** RECORDS **

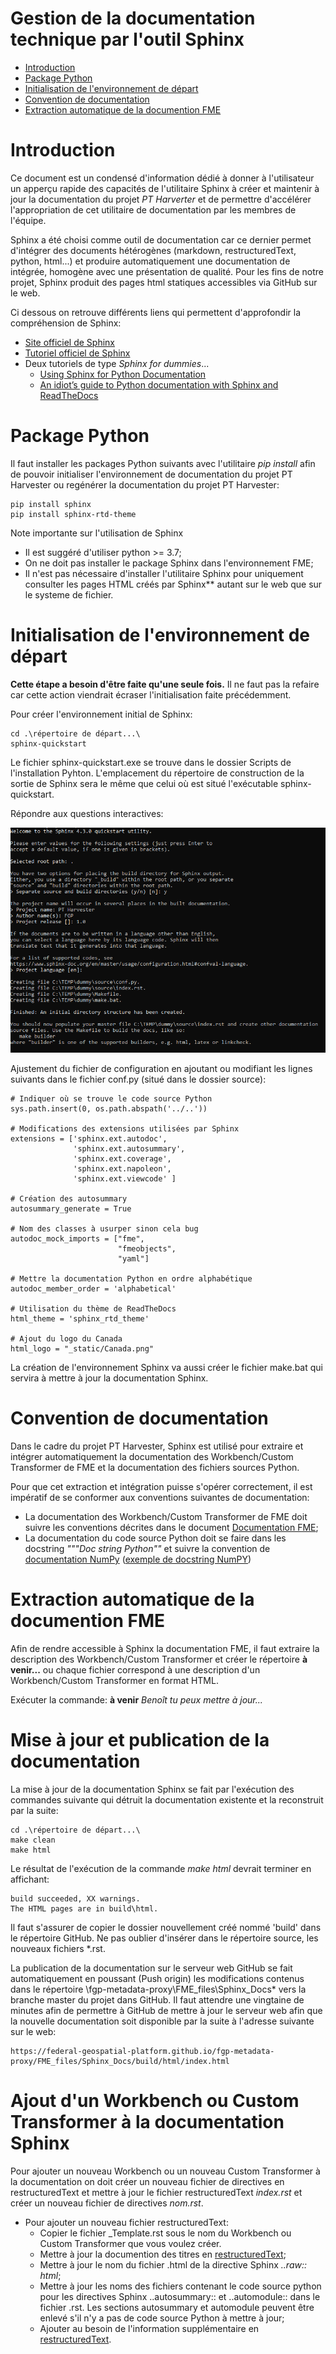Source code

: # Gestion de la documentation technique par l'outil Sphinx

 - [Introduction](#Introduction)
 - [Package Python](#Package-Python)
 - [Initialisation de l'environnement de départ](#Initialisation-de-l'environnement-de-départ)
 - [Convention de documentation](Convention-de-documentation)
 - [Extraction automatique de la documention FME](Extraction-automatique-de-la-documention-FME)


# Introduction

Ce document est un condensé d'information dédié à donner à l'utilisateur un apperçu rapide des capacités de l'utilitaire Sphinx à créer et maintenir à jour la documentation du projet *PT Harverter* et de permettre d'accélérer l'appropriation de cet utilitaire de documentation par les membres de l'équipe.

Sphinx a été choisi comme outil de documentation car ce dernier permet d'intégrer des documents hétérogènes (markdown, restructuredText, python, html...) et produire automatiquement une documentation de intégrée, homogène avec une présentation de qualité.  Pour les fins de notre projet, Sphinx produit des pages html statiques accessibles via GitHub sur le web.

Ci dessous on retrouve différents liens qui permettent d'approfondir la compréhension de Sphinx:
  * [Site officiel de Sphinx](https://www.sphinx-doc.org/en/master/)
  * [Tutoriel officiel de  Sphinx](https://www.sphinx-doc.org/en/master/tutorial/index.html)
  * Deux tutoriels de type *Sphinx for dummies*...
    * [Using Sphinx for Python Documentation](https://shunsvineyard.info/2019/09/19/use-sphinx-for-python-documentation/)
    * [An idiot’s guide to Python documentation with Sphinx and ReadTheDocs](https://samnicholls.net/2016/06/15/how-to-sphinx-readthedocs/)


# Package Python

Il faut installer les packages Python suivants avec l'utilitaire *pip install* afin de pouvoir initialiser l'environnement de documentation du projet PT Harvester ou regénérer la documentation du projet PT Harvester:

    pip install sphinx 
    pip install sphinx-rtd-theme

Note importante sur l'utilisation de Sphinx
  * Il est suggéré d'utiliser python >= 3.7;
  * On ne doit pas installer le package Sphinx dans l'environnement FME; 
  * Il n'est pas nécessaire d'installer l'utilitaire Sphinx pour uniquement consulter les pages HTML créés par Sphinx** autant sur le web que sur le systeme de fichier.

# Initialisation de l'environnement de départ

**Cette étape a besoin d'être faite qu'une seule fois.**  Il ne faut pas la refaire car cette action viendrait écraser l'initialisation faite précédemment.

Pour créer l'environnement initial de Sphinx:

    cd .\répertoire de départ...\
    sphinx-quickstart

Le fichier sphinx-quickstart.exe se trouve dans le dossier Scripts de l'installation Pyhton. L'emplacement du répertoire de construction de la sortie de Sphinx sera le même que celui où est situé l'exécutable sphinx-quickstart.

Répondre aux questions interactives:

![quick-start.png](quick-start.png)

Ajustement du fichier de configuration en ajoutant ou modifiant les lignes suivants dans le fichier conf.py (situé dans le dossier source):
 
    # Indiquer où se trouve le code source Python
    sys.path.insert(0, os.path.abspath('../..'))

    # Modifications des extensions utilisées par Sphinx
    extensions = ['sphinx.ext.autodoc', 
                  'sphinx.ext.autosummary',
                  'sphinx.ext.coverage', 
                  'sphinx.ext.napoleon',
                  'sphinx.ext.viewcode' ]

    # Création des autosummary
    autosummary_generate = True

    # Nom des classes à usurper sinon cela bug
    autodoc_mock_imports = ["fme", 
                            "fmeobjects",
                            "yaml"]
                        
    # Mettre la documentation Python en ordre alphabétique
    autodoc_member_order = 'alphabetical'
  
    # Utilisation du thème de ReadTheDocs
    html_theme = 'sphinx_rtd_theme'  

    # Ajout du logo du Canada
    html_logo = "_static/Canada.png"

La création de l'environnement Sphinx va aussi créer le fichier make.bat qui servira à mettre à jour la documentation Sphinx.

# Convention de documentation

Dans le cadre du projet PT Harvester, Sphinx est utilisé pour extraire et intégrer automatiquement la documentation des Workbench/Custom Transformer de FME et la documentation des fichiers sources Python.  

Pour que cet extraction et intégration puisse s'opérer correctement, il est impératif de se conformer aux conventions suivantes de documentation:
  * La documentation des Workbench/Custom Transformer de FME doit suivre les conventions décrites dans le document [Documentation FME](DocumentationFME.md);
  * La documentation du code source Python doit se faire dans les docstring *"""Doc string Python""* et suivre la convention de [documentation NumPy](https://numpydoc.readthedocs.io/en/latest/format.html) ([exemple de docstring NumPY](https://realpython.com/documenting-python-code/#numpyscipy-docstrings-example))

# Extraction automatique de la documention FME

Afin de rendre accessible à Sphinx la documentation FME, il faut extraire la description des Workbench/Custom Transformer et créer le répertoire **à venir...** ou chaque fichier correspond à une description d'un Workbench/Custom Transformer en format HTML.

Exécuter la commande: **à venir** *Benoît tu peux mettre à jour...*

# Mise à jour  et publication de la documentation

La mise à jour de la documentation Sphinx se fait par l'exécution des commandes suivante qui détruit la documentation existente et la reconstruit par la suite:

    cd .\répertoire de départ...\
    make clean
    make html

Le résultat de l'exécution de la commande *make html* devrait terminer en affichant:

    build succeeded, XX warnings.
    The HTML pages are in build\html.

Il faut s'assurer de copier le dossier nouvellement créé nommé 'build' dans le répertoire GitHub. Ne pas oublier d'insérer dans le répertoire source, les nouveaux fichiers *.rst.

La publication de la documentation sur le serveur web GitHub se fait automatiquement en poussant (Push origin) les modifications contenus dans le répertoire \fgp-metadata-proxy\FME_files\Sphinx_Docs\* vers la branche master du projet dans GitHub.  Il faut attendre une vingtaine de minutes afin de permettre à GitHub de mettre à jour le serveur web afin que la nouvelle documentation soit disponible par la suite à l'adresse suivante sur le web:

    https://federal-geospatial-platform.github.io/fgp-metadata-proxy/FME_files/Sphinx_Docs/build/html/index.html

# Ajout d'un Workbench ou Custom Transformer à la documentation Sphinx

Pour ajouter un nouveau Workbench ou un nouveau Custom Transformer à la documentation on doit créer un nouveau fichier de directives en restructuredText et mettre à jour le fichier restructuredText *index.rst* et créer un nouveau fichier de directives *nom.rst*.

  * Pour ajouter un nouveau fichier restructuredText:
    * Copier le fichier _Template.rst sous le nom du Workbench ou Custom Transformer que vous voulez créer.
    * Mettre à jour la documention des titres en [restructuredText](https://docutils.sourceforge.io/docs/user/rst/quickref.html);
    * Mettre à jour le nom du fichier .html de la directive Sphinx *..raw:: html*;
    * Mettre à jour les noms des fichiers contenant le code source python pour les directives Sphinx ..autosummary:: et ..automodule:: dans le fichier .rst.  Les sections autosummary et automodule peuvent être enlevé s'il n'y a pas de code source Python à mettre à jour;
    * Ajouter au besoin de l'information supplémentaire en [restructuredText](https://docutils.sourceforge.io/docs/user/rst/quickref.html).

** EXERCISE DESCRIPTION **
Please give back, exactly as it stands above, the stretch from the line with "dans l'environnement FME;" through the line with "# Convention de documentation", and no line outside it.

** EXERCISE RESULT **
  * On ne doit pas installer le package Sphinx dans l'environnement FME; 
  * Il n'est pas nécessaire d'installer l'utilitaire Sphinx pour uniquement consulter les pages HTML créés par Sphinx** autant sur le web que sur le systeme de fichier.

# Initialisation de l'environnement de départ

**Cette étape a besoin d'être faite qu'une seule fois.**  Il ne faut pas la refaire car cette action viendrait écraser l'initialisation faite précédemment.

Pour créer l'environnement initial de Sphinx:

    cd .\répertoire de départ...\
    sphinx-quickstart

Le fichier sphinx-quickstart.exe se trouve dans le dossier Scripts de l'installation Pyhton. L'emplacement du répertoire de construction de la sortie de Sphinx sera le même que celui où est situé l'exécutable sphinx-quickstart.

Répondre aux questions interactives:

![quick-start.png](quick-start.png)

Ajustement du fichier de configuration en ajoutant ou modifiant les lignes suivants dans le fichier conf.py (situé dans le dossier source):
 
    # Indiquer où se trouve le code source Python
    sys.path.insert(0, os.path.abspath('../..'))

    # Modifications des extensions utilisées par Sphinx
    extensions = ['sphinx.ext.autodoc', 
                  'sphinx.ext.autosummary',
                  'sphinx.ext.coverage', 
                  'sphinx.ext.napoleon',
                  'sphinx.ext.viewcode' ]

    # Création des autosummary
    autosummary_generate = True

    # Nom des classes à usurper sinon cela bug
    autodoc_mock_imports = ["fme", 
                            "fmeobjects",
                            "yaml"]
                        
    # Mettre la documentation Python en ordre alphabétique
    autodoc_member_order = 'alphabetical'
  
    # Utilisation du thème de ReadTheDocs
    html_theme = 'sphinx_rtd_theme'  

    # Ajout du logo du Canada
    html_logo = "_static/Canada.png"

La création de l'environnement Sphinx va aussi créer le fichier make.bat qui servira à mettre à jour la documentation Sphinx.

# Convention de documentation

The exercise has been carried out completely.